(Data items)
-- Opening Marker --
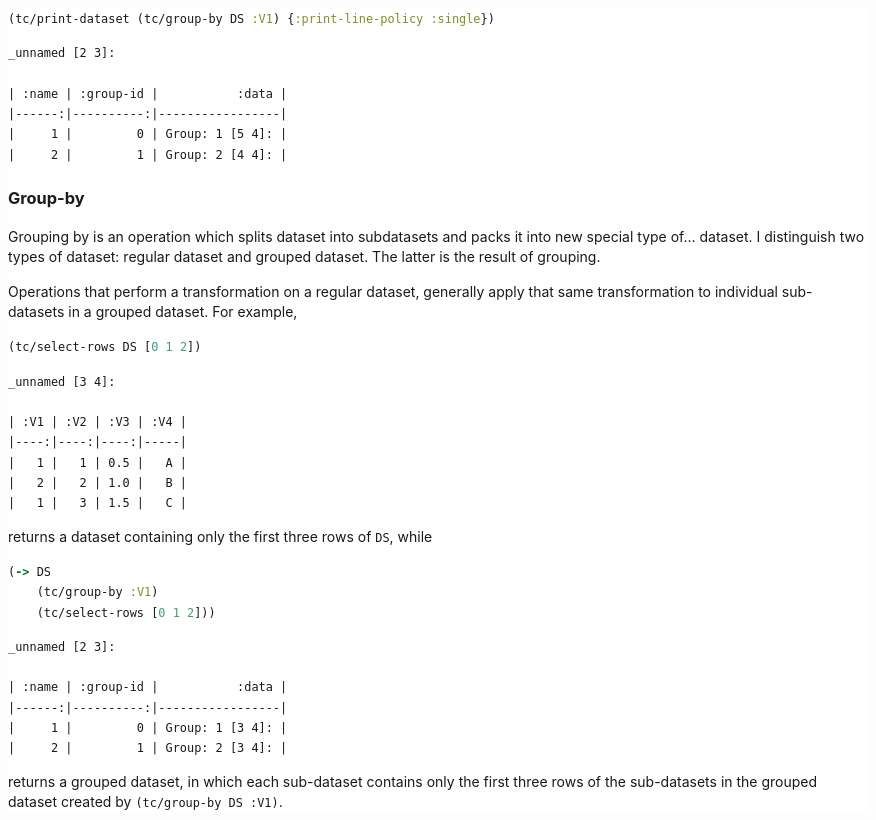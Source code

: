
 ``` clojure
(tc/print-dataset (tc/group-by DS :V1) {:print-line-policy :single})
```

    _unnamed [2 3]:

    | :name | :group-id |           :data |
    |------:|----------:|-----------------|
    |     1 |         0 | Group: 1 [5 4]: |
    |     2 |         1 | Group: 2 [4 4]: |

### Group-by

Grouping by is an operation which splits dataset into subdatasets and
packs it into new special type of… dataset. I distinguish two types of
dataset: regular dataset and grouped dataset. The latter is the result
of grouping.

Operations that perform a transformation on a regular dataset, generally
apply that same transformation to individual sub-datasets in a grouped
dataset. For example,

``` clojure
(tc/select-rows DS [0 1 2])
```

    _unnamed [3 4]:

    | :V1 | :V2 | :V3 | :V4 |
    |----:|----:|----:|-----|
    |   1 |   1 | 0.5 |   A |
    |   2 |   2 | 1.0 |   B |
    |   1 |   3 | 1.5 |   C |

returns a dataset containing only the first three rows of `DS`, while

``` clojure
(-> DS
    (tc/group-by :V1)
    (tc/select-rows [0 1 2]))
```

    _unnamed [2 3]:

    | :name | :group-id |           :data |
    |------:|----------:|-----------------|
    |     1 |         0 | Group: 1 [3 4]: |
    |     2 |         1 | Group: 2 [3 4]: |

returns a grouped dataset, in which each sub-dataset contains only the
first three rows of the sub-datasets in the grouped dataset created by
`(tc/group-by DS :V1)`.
-- Closing Marker --
Task to carry out:
Only the number is wanted: how many lines of the data contain the word "transformation"?

Reply:
2